Well if there is something wrong here that is the only website or forum that I can't access. Even from the link on the home page all I get is the waiting message. This also happens on a newly formatted and freshly installed xp machine that I have here for a client. Perhaps VM have blacklisted me!


----------



## cwaring (Feb 12, 2002)

Access fine here.


----------



## OzSat (Feb 15, 2001)

I've been in and out (so to speak) many times a day during the past week and not had a problem at all.


----------



## brightonjohn (Mar 3, 2011)

Well, I am at a loss here. I can obviously read and publish to this forum and all of the others BUT not the VM H&S - just says waiting and only lets me sometimes see the beginning of a page but that is all.

My laptop is doing exactly the same thing! Will now reboot router to see if that helps.

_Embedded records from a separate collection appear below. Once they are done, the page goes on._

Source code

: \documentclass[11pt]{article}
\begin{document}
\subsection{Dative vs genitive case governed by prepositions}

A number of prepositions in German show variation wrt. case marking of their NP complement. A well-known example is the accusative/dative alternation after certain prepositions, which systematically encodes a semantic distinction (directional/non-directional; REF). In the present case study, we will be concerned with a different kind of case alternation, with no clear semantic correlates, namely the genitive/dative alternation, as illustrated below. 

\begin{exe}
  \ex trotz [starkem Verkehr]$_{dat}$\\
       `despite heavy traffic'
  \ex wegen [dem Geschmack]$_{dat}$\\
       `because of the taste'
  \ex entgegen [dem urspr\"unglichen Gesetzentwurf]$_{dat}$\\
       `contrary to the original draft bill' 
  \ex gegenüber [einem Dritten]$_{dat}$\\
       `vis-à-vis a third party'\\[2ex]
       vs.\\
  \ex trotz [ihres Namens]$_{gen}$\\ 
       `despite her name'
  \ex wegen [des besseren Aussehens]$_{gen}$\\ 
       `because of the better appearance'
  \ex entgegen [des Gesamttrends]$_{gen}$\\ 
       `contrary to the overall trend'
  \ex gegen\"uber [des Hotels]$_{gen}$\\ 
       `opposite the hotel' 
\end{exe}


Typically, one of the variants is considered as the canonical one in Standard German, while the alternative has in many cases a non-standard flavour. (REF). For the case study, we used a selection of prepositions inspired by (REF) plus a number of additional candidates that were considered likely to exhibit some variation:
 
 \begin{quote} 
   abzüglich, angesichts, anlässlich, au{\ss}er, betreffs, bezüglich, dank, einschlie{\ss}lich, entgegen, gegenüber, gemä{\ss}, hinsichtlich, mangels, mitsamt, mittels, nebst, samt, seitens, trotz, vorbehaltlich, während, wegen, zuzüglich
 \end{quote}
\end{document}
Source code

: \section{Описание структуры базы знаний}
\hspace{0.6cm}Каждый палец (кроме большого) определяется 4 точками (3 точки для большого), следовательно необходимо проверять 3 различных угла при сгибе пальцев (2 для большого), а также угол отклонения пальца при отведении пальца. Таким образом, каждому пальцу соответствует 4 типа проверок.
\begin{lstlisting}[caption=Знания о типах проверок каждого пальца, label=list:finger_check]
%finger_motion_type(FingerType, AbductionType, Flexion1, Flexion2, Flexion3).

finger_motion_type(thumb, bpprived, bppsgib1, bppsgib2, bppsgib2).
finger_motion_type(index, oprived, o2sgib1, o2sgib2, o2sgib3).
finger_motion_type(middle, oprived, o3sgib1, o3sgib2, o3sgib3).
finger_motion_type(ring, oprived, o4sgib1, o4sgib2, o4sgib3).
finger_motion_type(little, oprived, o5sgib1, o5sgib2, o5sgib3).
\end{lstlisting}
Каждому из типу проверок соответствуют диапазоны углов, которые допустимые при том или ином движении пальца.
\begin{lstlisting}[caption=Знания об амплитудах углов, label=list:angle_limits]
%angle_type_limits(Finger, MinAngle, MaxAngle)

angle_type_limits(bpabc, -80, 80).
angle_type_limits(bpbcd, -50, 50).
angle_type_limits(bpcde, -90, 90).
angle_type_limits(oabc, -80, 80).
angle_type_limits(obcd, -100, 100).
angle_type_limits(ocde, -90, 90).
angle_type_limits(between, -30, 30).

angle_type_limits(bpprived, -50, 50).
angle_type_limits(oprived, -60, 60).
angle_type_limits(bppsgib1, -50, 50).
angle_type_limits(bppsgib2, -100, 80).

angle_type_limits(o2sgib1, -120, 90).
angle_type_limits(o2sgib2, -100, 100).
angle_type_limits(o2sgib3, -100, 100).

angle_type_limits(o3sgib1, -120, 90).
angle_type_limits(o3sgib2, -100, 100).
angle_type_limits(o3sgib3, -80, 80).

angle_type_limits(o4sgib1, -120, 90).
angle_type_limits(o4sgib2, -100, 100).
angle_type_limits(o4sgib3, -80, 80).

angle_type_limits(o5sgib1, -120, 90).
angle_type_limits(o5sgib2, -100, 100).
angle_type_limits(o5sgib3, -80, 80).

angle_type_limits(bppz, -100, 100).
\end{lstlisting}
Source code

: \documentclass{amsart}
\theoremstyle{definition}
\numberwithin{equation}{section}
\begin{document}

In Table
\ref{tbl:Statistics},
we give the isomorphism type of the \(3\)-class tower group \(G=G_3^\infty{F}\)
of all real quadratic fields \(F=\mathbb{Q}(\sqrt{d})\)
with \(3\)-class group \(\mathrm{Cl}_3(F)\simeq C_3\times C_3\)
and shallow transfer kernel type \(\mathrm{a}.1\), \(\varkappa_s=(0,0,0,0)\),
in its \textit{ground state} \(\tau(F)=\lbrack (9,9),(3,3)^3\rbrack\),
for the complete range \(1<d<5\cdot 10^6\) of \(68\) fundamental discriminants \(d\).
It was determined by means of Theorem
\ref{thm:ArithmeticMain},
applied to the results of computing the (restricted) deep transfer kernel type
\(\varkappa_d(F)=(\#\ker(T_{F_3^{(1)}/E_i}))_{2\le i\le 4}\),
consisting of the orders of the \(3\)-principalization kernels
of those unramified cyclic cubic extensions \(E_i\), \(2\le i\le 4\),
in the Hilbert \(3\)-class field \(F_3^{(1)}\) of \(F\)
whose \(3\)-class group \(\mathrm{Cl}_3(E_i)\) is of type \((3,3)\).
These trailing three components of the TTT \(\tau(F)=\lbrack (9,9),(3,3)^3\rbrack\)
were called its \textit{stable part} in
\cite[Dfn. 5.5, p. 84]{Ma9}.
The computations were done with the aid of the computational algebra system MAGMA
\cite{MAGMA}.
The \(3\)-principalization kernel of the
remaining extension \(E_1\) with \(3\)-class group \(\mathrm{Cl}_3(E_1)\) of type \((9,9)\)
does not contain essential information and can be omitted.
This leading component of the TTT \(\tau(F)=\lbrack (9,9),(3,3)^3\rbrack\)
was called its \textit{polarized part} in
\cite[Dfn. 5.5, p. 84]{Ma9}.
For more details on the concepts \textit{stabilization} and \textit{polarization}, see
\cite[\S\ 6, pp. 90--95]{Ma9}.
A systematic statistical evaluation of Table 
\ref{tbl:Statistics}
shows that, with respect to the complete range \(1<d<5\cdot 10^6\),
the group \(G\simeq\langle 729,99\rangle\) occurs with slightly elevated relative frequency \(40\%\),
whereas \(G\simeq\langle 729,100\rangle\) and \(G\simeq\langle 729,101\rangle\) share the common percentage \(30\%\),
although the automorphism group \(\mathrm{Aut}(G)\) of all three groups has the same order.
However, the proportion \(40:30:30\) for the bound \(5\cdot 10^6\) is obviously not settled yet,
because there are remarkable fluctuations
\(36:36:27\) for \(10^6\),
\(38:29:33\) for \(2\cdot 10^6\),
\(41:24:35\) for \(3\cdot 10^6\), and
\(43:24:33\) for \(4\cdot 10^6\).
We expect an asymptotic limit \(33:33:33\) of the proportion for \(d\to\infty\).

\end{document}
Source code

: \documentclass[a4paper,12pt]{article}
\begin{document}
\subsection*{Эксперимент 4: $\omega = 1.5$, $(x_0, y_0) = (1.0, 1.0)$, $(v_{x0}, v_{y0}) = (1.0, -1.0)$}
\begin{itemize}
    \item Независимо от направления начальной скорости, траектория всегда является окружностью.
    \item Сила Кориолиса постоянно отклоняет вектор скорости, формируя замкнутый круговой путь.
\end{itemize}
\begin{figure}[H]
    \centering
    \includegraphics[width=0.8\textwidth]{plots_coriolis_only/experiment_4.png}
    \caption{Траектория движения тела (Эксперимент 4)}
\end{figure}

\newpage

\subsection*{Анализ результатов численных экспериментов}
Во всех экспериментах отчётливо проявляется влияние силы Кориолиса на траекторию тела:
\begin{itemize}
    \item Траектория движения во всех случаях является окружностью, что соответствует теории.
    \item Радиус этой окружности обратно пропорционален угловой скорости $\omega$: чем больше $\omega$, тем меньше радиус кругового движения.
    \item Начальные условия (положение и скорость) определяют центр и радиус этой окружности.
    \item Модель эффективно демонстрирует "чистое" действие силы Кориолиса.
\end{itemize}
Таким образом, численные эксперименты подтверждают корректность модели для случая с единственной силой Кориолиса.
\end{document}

So having rebooted modem and router and tried with IE9 on laptop and desktop I simply cannot access the help and support form at all.

Will see what happens over the weekend and maybe phone them on Monday!

Cheers All


----------



## ColinYounger (Aug 9, 2006)

FWIW, I'm on there right now.


----------



## OzSat (Feb 15, 2001)

brightonjohn said:


> Well, I am at a loss here. I can obviously read and publish to this forum and all of the others BUT not the VM H&S - just says waiting and only lets me sometimes see the beginning of a page but that is all.
> 
> My laptop is doing exactly the same thing! Will now reboot router to see if that helps.
> 
> ...


Have you been banned!?


----------



## brightonjohn (Mar 3, 2011)

OzSat said:


> Have you been banned!?


Well, if I have it's from the whole of the H&S Forum - can't even follow the link from the virgin media home page!


----------



## cwaring (Feb 12, 2002)

It would say if you had been banned. You would only see the notice and none of the forums.


----------



## sjp (Oct 22, 2001)

are you the same brightonjohn over there? if so i just sent you a pm

it also looks like they think you were in a while ago...
Date Last Visited 
03-06-2011 16:40


----------



## brightonjohn (Mar 3, 2011)

Well I can see that you have sent me something over there but that link won't open either.

No need to worry chaps - clearly something very local but not machine specific.

It can wait.


----------



## sjp (Oct 22, 2001)

interesting they thought you'd got in earlier.


----------



## beeswax (Jun 2, 2011)

I wonder if this has anything to do with it: http://www.theregister.co.uk/2011/06/03/virgin_media_routing_problem/


----------



## brightonjohn (Mar 3, 2011)

beeswax said:


> I wonder if this has anything to do with it: http://www.theregister.co.uk/2011/06/03/virgin_media_routing_problem/


Ah - very interesting - especially as I can't follow the link high lighted 'forum thread' or, at least, not beyond the heading for the first message in this thread.


----------



## beeswax (Jun 2, 2011)

Do you have any smartphones or iDevices that you can try accessing the VM forum on? If you are suffering from a routing issue, it should affect all devices regardless of OS and browser.


----------



## brightonjohn (Mar 3, 2011)

beeswax said:


> Do you have any smartphones or iDevices that you can try accessing the VM forum on? If you are suffering from a routing issue, it should affect all devices regardless of OS and browser.


Thanks for this suggestion. I tried the link on the iPad this morning and it worked fine. BUT then so it also does now from the PC so that kind of nails it now as having been a routing issue.

Thanks for all the support folks. We may not always agree with each other but we're always there to help each other.


----------



## OzSat (Feb 15, 2001)

brightonjohn said:


> Thanks for all the support folks. We may not always agree with each other but we're always there to help each other.


I wouldn't agree with that!


----------